# [What to do]
Your output should reproduce each entry exactly, with none of its pictures.

(Rendered images with source text)
══════

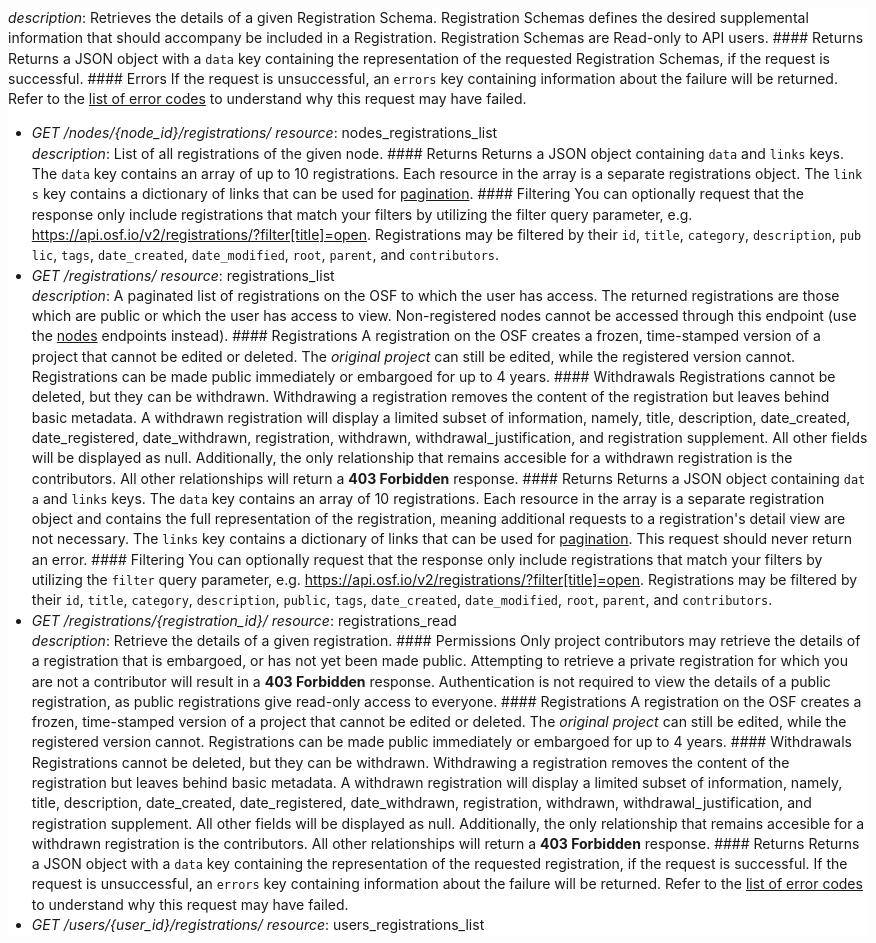  *description*: Retrieves the details of a given Registration Schema. Registration Schemas defines the desired supplemental information that should accompany be included in a Registration. Registration Schemas are Read-only to API users. #### Returns Returns a JSON object with a `data` key containing the representation of the requested Registration Schemas, if the request is successful. #### Errors If the request is unsuccessful, an `errors` key containing information about the failure will be returned. Refer to the [list of error codes](#tag/Errors-and-Error-Codes) to understand why this request may have failed.
* _GET /nodes/{node_id}/registrations/_ 
  *resource*: nodes_registrations_list  
  *description*: List of all registrations of the given node. #### Returns  Returns a JSON object containing `data` and `links` keys.  The `data` key contains an array of up to 10 registrations. Each resource in the array is a separate registrations object.  The `links` key contains a dictionary of links that can be used for [pagination](#tag/Pagination). #### Filtering  You can optionally request that the response only include registrations that match your filters by utilizing the filter query parameter, e.g. https://api.osf.io/v2/registrations/?filter[title]=open.  Registrations may be filtered by their `id`, `title`, `category`, `description`, `public`, `tags`, `date_created`, `date_modified`, `root`, `parent`, and `contributors`.
* _GET /registrations/_ 
  *resource*: registrations_list  
  *description*: A paginated list of registrations on the OSF to which the user has access.  The returned registrations are those which are public or which the user has access to view.  Non-registered nodes cannot be accessed through this endpoint (use the [nodes](#Nodes_nodes_list) endpoints instead).  #### Registrations A registration on the OSF creates a frozen, time-stamped version of a project that cannot be edited or deleted. The *original project* can still be edited, while the registered version cannot.  Registrations can be made public immediately or embargoed for up to 4 years.  #### Withdrawals Registrations cannot be deleted, but they can be withdrawn. Withdrawing a registration removes the content of the registration but leaves behind basic metadata. A withdrawn registration will display a limited subset of information, namely, title, description, date_created, date_registered, date_withdrawn, registration, withdrawn, withdrawal_justification, and registration supplement. All other fields will be displayed as null. Additionally, the only relationship that remains accesible for a withdrawn registration is the contributors. All other relationships will return a **403 Forbidden** response. #### Returns Returns a JSON object containing `data` and `links` keys.  The `data` key contains an array of 10 registrations. Each resource in the array is a separate registration object and contains the full representation of the registration, meaning additional requests to a registration's detail view are not necessary.  The `links` key contains a dictionary of links that can be used for [pagination](#tag/Pagination).  This request should never return an error. #### Filtering You can optionally request that the response only include registrations that match your filters by utilizing the `filter` query parameter, e.g. https://api.osf.io/v2/registrations/?filter[title]=open.  Registrations may be filtered by their `id`, `title`, `category`, `description`, `public`, `tags`, `date_created`, `date_modified`, `root`, `parent`, and `contributors`.
* _GET /registrations/{registration_id}/_ 
  *resource*: registrations_read  
  *description*: Retrieve the details of a given registration. #### Permissions Only project contributors may retrieve the details of a registration that is embargoed, or has not yet been made public. Attempting to retrieve a private registration for which you are not a contributor will result in a **403 Forbidden** response.  Authentication is not required to view the details of a public registration, as public registrations give read-only access to everyone. #### Registrations A registration on the OSF creates a frozen, time-stamped version of a project that cannot be edited or deleted. The *original project* can still be edited, while the registered version cannot.  Registrations can be made public immediately or embargoed for up to 4 years.  #### Withdrawals Registrations cannot be deleted, but they can be withdrawn. Withdrawing a registration removes the content of the registration but leaves behind basic metadata. A withdrawn registration will display a limited subset of information, namely, title, description, date_created, date_registered, date_withdrawn, registration, withdrawn, withdrawal_justification, and registration supplement. All other fields will be displayed as null. Additionally, the only relationship that remains accesible for a withdrawn registration is the contributors. All other relationships will return a **403 Forbidden** response. #### Returns Returns a JSON object with a `data` key containing the representation of the requested registration, if the request is successful.  If the request is unsuccessful, an `errors` key containing information about the failure will be returned. Refer to the [list of error codes](#tag/Errors-and-Error-Codes) to understand why this request may have failed.
* _GET /users/{user_id}/registrations/_ 
  *resource*: users_registrations_list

══════

# [Exercise result]
  *description*: Retrieves the details of a given Registration Schema. Registration Schemas defines the desired supplemental information that should accompany be included in a Registration. Registration Schemas are Read-only to API users. #### Returns Returns a JSON object with a `data` key containing the representation of the requested Registration Schemas, if the request is successful. #### Errors If the request is unsuccessful, an `errors` key containing information about the failure will be returned. Refer to the [list of error codes](#tag/Errors-and-Error-Codes) to understand why this request may have failed.
* _GET /nodes/{node_id}/registrations/_ 
  *resource*: nodes_registrations_list  
  *description*: List of all registrations of the given node. #### Returns  Returns a JSON object containing `data` and `links` keys.  The `data` key contains an array of up to 10 registrations. Each resource in the array is a separate registrations object.  The `links` key contains a dictionary of links that can be used for [pagination](#tag/Pagination). #### Filtering  You can optionally request that the response only include registrations that match your filters by utilizing the filter query parameter, e.g. https://api.osf.io/v2/registrations/?filter[title]=open.  Registrations may be filtered by their `id`, `title`, `category`, `description`, `public`, `tags`, `date_created`, `date_modified`, `root`, `parent`, and `contributors`.
* _GET /registrations/_ 
  *resource*: registrations_list  
  *description*: A paginated list of registrations on the OSF to which the user has access.  The returned registrations are those which are public or which the user has access to view.  Non-registered nodes cannot be accessed through this endpoint (use the [nodes](#Nodes_nodes_list) endpoints instead).  #### Registrations A registration on the OSF creates a frozen, time-stamped version of a project that cannot be edited or deleted. The *original project* can still be edited, while the registered version cannot.  Registrations can be made public immediately or embargoed for up to 4 years.  #### Withdrawals Registrations cannot be deleted, but they can be withdrawn. Withdrawing a registration removes the content of the registration but leaves behind basic metadata. A withdrawn registration will display a limited subset of information, namely, title, description, date_created, date_registered, date_withdrawn, registration, withdrawn, withdrawal_justification, and registration supplement. All other fields will be displayed as null. Additionally, the only relationship that remains accesible for a withdrawn registration is the contributors. All other relationships will return a **403 Forbidden** response. #### Returns Returns a JSON object containing `data` and `links` keys.  The `data` key contains an array of 10 registrations. Each resource in the array is a separate registration object and contains the full representation of the registration, meaning additional requests to a registration's detail view are not necessary.  The `links` key contains a dictionary of links that can be used for [pagination](#tag/Pagination).  This request should never return an error. #### Filtering You can optionally request that the response only include registrations that match your filters by utilizing the `filter` query parameter, e.g. https://api.osf.io/v2/registrations/?filter[title]=open.  Registrations may be filtered by their `id`, `title`, `category`, `description`, `public`, `tags`, `date_created`, `date_modified`, `root`, `parent`, and `contributors`.
* _GET /registrations/{registration_id}/_ 
  *resource*: registrations_read  
  *description*: Retrieve the details of a given registration. #### Permissions Only project contributors may retrieve the details of a registration that is embargoed, or has not yet been made public. Attempting to retrieve a private registration for which you are not a contributor will result in a **403 Forbidden** response.  Authentication is not required to view the details of a public registration, as public registrations give read-only access to everyone. #### Registrations A registration on the OSF creates a frozen, time-stamped version of a project that cannot be edited or deleted. The *original project* can still be edited, while the registered version cannot.  Registrations can be made public immediately or embargoed for up to 4 years.  #### Withdrawals Registrations cannot be deleted, but they can be withdrawn. Withdrawing a registration removes the content of the registration but leaves behind basic metadata. A withdrawn registration will display a limited subset of information, namely, title, description, date_created, date_registered, date_withdrawn, registration, withdrawn, withdrawal_justification, and registration supplement. All other fields will be displayed as null. Additionally, the only relationship that remains accesible for a withdrawn registration is the contributors. All other relationships will return a **403 Forbidden** response. #### Returns Returns a JSON object with a `data` key containing the representation of the requested registration, if the request is successful.  If the request is unsuccessful, an `errors` key containing information about the failure will be returned. Refer to the [list of error codes](#tag/Errors-and-Error-Codes) to understand why this request may have failed.
* _GET /users/{user_id}/registrations/_ 
  *resource*: users_registrations_list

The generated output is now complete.